Sur ce point, le banquier ne pouvait lui donner tort. Quel combat il avait fallu livrer avec sa chère enfant pour lui interdire le scooter dont elle rêvait. Pas question ! Trop dangereux ! Encore un sujet de conflit qu’ils avaient surmonté, péniblement, au bout d’un an ou deux. Pour effacer ce mauvais souvenir, le père avait décidé d’offrir à sa fille une Mini Cooper. En cas de réussite au bac, ce serait la récompense. En cas d’échec, la consolation. La voiture devait être livrée dans la semaine, avec une couleur lavande commandée tout exprès pour la petite.
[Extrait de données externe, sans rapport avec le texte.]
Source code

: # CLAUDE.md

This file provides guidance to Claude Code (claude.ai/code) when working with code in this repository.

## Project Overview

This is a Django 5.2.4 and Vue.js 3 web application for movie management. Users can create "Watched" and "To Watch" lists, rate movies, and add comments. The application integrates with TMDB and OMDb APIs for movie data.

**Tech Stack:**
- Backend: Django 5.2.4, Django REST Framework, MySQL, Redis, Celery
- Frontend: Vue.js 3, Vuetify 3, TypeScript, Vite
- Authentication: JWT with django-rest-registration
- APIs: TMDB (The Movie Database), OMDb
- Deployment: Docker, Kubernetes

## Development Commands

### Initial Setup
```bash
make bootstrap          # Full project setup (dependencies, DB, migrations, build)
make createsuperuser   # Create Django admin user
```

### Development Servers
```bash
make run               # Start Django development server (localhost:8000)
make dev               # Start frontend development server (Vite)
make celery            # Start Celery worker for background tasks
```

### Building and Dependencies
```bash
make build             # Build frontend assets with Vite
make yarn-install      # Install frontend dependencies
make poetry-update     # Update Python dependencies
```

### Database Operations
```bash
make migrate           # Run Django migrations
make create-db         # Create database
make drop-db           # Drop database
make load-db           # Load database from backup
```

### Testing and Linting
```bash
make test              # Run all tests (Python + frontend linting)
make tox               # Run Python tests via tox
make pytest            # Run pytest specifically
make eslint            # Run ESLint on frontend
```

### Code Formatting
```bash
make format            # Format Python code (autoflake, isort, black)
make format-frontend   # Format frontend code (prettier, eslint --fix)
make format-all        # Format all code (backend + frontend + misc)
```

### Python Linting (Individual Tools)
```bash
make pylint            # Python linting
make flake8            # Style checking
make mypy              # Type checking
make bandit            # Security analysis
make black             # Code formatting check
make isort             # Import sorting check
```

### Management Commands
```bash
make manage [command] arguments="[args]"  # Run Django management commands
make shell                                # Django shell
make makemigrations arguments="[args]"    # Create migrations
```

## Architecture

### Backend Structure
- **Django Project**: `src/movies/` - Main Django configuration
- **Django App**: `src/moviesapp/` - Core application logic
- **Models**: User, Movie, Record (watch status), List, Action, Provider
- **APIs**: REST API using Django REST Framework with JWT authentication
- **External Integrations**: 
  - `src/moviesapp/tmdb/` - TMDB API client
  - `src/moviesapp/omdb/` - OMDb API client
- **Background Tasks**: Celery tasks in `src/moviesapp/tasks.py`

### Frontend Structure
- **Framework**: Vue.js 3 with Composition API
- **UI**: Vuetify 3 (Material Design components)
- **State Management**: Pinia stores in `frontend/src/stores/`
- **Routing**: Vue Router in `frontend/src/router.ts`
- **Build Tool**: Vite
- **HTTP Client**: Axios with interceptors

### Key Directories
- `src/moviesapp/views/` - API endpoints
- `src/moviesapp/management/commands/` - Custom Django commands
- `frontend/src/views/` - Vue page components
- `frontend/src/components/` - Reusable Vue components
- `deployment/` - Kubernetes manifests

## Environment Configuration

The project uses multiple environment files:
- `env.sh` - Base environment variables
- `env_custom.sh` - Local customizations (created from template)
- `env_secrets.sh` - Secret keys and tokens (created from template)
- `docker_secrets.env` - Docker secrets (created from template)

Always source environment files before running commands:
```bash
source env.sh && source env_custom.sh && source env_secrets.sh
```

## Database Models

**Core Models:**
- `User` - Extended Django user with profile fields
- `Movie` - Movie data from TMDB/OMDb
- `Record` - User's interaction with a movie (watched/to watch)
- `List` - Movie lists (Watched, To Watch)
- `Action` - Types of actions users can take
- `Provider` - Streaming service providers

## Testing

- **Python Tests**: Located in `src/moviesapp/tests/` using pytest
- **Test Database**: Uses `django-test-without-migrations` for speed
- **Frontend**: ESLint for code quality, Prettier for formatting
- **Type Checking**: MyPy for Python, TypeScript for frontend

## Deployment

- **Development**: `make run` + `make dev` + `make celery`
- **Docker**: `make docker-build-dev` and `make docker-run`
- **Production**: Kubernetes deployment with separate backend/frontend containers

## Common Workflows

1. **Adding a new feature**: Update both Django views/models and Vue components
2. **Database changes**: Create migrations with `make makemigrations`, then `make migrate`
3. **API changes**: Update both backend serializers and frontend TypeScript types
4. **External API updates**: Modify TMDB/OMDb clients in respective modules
— Tous les adolescents ont besoin de musique pour se construire, ils y voient des enjeux suprêmes, ils en parlent avec ardeur et gravité, comme plus tard ils parleront de politique. Pour moi, il s’agissait d’une thérapie, car je m’étais aperçu que durant ces jours entiers passés à grattouiller ma guitare, le mal me laissait en paix. J’avais mis en pratique un principe bien trop extravagant pour un garçon de mon âge : travailler jusqu’à l’épuisement pour se fuir soi-même. Il fallait me voir, courbé sur l’instrument, ma méthode de solfège sous les yeux, répétant le même accord des jours durant, jusqu’à ce que ma mère me supplie d’en trouver un autre. Durant ces longs mois d’apprentissage, j’ai compris que je serais toute ma vie un laborieux, un besogneux, et que la cigale en moi devrait tout à la fourmi qui l’invective. À peine rentré des cours, je me précipitais sur ma gratte et m’y écorchais les doigts, jusqu’à me laisser envahir par un délicieux relâchement attendu le jour durant. J’avais trouvé l’antidote qui allait me permettre de repousser mon espérance de vie. Une nouvelle année s’est écoulée. Et en classe de première, j’ai rencontré les Stricto Sangsues.
— … Les quoi ?
— Ce nom n’évoque rien à personne, et pour cause ! C’était le groupe de rock de mon lycée, disparu aussi vite qu’il s’était formé, et aujourd’hui, même ses membres fondateurs en ont oublié l’existence. Le bruit courait qu’ils cherchaient un guitariste. Après une audition calamiteuse, où j’ai joué le seul riff des Rolling Stones à ma portée, j’ai réussi à me faire adopter. Plus que ma virtuosité, toute relative, le personnage que je m’étais composé les a intrigués : le type sauvage et muet, si méfiant dès qu’il s’agit de tourner le coin de la rue, qui travaille son instrument sans cesse, et qui garde son manteau même en intérieur. Il est vrai que dans un hameau perdu j’aurais attiré les rumeurs, mais chez les Stricto Sangsues, toute bizarrerie était un gage de personnalité, une parfaite rock’n’roll attitude. Au fil des répétitions, et lassé d’entendre les inepties écrites par le chanteur — le genre qui fait rimer destin avec ça craint — je me suis lancé, sans savoir comment m’y prendre, dans l’écriture de deux ou trois titres. Je me revois demandant à mi-voix au vendeur de la papeterie un cahier de portées comme si j’achetais un magazine porno. Je me revois prier la prof de musique de m’initier aux délicats mystères de la double-croche. Je me revois truffer mes partitions d’annotations, comme jouer râpeux ou distorsion lunaire, là où Haendel se serait contenté d’un allegretto. Moi qui n’avais rien vécu, rien à raconter, j’avais eu la prétention de traduire en mots mon univers aux murs pelés, de suggérer par des notes ma lancinante détresse. Barricadé dans ce travail-là, je m’étais senti à l’abri, maître à bord. J’étais enfin chez moi, en sécurité. On dit que mélancolie et solitude sont les inspiratrices du poète ? J’avais trouvé mes compagnes d’une vie. Bien des années plus tard, un psychiatre plus malin qu’un autre a avancé sur ce point une hypothèse troublante ; je m’étais fait rosser pour m’être distingué dans un cours de lettres, et dès lors s’était opérée une association inconsciente : puisqu’on m’avait reproché, avec une telle violence, d’avoir su trouver les mots, j’allais, afin que ce traumatisme ne fût pas vécu en vain, en faire ma vie. En d’autres termes, mes tourmenteurs m’avaient montré la voie.